- AIM OF THE TASK: Return, word for word, the lines of the listing below from the one with "where $C$ is" through the one with "and then compute", and no other lines.

--- START ---

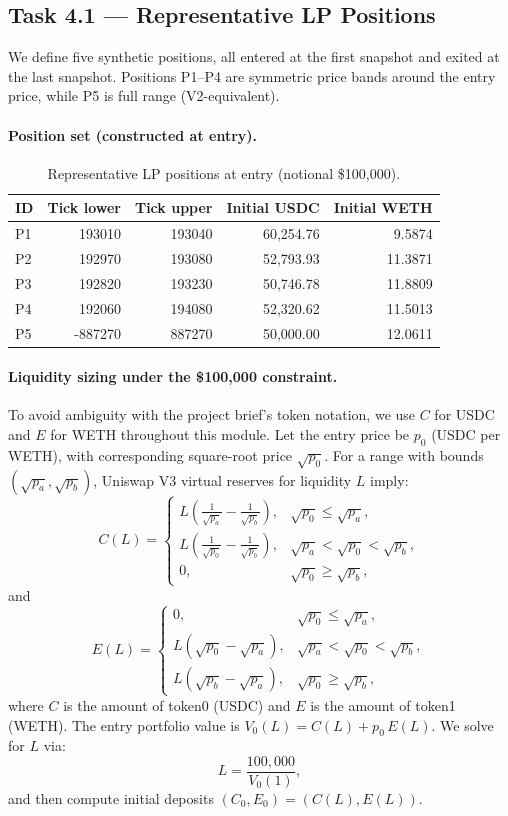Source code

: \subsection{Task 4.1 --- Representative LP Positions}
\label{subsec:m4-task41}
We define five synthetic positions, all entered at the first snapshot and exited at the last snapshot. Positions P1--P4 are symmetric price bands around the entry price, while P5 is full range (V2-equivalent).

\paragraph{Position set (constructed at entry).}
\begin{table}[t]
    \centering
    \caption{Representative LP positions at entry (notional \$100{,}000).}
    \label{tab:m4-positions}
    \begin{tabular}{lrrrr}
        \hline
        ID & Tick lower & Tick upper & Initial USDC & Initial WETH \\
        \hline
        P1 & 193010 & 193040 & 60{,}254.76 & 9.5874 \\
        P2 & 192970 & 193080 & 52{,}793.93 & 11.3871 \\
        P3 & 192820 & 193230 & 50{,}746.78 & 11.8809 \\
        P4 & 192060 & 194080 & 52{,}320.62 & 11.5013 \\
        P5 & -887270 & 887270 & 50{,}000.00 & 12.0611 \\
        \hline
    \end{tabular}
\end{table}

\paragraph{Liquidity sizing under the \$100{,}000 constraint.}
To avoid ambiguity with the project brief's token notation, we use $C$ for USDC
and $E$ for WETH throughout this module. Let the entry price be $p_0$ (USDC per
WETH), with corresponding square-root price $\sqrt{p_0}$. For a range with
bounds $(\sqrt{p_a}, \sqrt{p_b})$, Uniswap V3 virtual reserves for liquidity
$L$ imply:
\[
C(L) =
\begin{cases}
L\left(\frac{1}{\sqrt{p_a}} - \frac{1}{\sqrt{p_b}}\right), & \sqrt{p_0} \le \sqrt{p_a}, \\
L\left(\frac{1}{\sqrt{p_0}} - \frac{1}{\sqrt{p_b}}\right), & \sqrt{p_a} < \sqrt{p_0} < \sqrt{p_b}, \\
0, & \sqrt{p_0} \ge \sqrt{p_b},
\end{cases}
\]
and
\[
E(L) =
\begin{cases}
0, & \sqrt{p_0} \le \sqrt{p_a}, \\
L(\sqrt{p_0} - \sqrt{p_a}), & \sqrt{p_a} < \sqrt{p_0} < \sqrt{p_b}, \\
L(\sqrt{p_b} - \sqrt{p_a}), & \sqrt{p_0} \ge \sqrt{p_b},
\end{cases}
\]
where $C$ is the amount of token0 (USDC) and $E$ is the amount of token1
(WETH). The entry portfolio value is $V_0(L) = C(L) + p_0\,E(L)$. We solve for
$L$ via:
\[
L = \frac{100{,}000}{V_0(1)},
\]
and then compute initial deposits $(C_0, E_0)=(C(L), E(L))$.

--- END ---
--- START ---

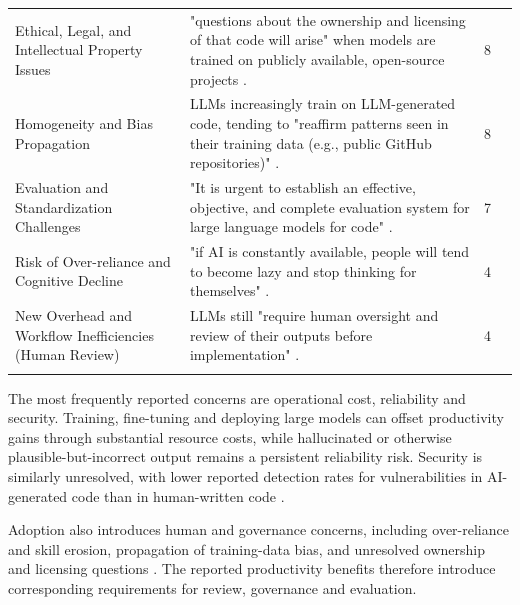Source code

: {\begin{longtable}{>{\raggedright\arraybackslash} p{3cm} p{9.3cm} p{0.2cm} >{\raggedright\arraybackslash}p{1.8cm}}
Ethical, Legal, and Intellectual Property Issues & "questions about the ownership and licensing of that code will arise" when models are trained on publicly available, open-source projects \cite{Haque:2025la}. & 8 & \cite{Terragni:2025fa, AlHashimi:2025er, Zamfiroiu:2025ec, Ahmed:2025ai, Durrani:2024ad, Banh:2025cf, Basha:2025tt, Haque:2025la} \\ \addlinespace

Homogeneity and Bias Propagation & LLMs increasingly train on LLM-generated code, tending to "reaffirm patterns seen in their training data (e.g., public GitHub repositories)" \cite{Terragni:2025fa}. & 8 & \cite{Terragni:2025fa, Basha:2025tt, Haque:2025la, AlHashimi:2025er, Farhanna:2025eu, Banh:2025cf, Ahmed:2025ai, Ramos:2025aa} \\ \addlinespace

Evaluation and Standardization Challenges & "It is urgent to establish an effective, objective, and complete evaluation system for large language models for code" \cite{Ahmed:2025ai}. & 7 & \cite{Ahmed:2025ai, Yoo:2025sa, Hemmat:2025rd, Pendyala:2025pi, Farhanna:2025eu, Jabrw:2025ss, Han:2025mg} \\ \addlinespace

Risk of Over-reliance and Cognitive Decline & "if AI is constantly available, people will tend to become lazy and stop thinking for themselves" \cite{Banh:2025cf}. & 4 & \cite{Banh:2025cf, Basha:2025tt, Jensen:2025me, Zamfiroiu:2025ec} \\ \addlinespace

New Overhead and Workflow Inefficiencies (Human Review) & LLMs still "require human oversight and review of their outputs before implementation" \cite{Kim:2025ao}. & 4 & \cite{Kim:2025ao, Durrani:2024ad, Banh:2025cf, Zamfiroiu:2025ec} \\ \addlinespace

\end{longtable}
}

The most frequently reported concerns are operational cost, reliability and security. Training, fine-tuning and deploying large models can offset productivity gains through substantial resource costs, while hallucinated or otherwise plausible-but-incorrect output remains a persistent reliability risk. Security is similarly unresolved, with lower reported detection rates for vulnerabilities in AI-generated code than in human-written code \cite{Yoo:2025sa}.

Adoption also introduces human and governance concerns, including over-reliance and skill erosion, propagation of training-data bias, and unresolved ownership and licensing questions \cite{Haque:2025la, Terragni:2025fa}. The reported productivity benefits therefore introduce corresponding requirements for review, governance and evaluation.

--- END ---

- REPLY:
where $C$ is the amount of token0 (USDC) and $E$ is the amount of token1
(WETH). The entry portfolio value is $V_0(L) = C(L) + p_0\,E(L)$. We solve for
$L$ via:
\[
L = \frac{100{,}000}{V_0(1)},
\]
and then compute initial deposits $(C_0, E_0)=(C(L), E(L))$.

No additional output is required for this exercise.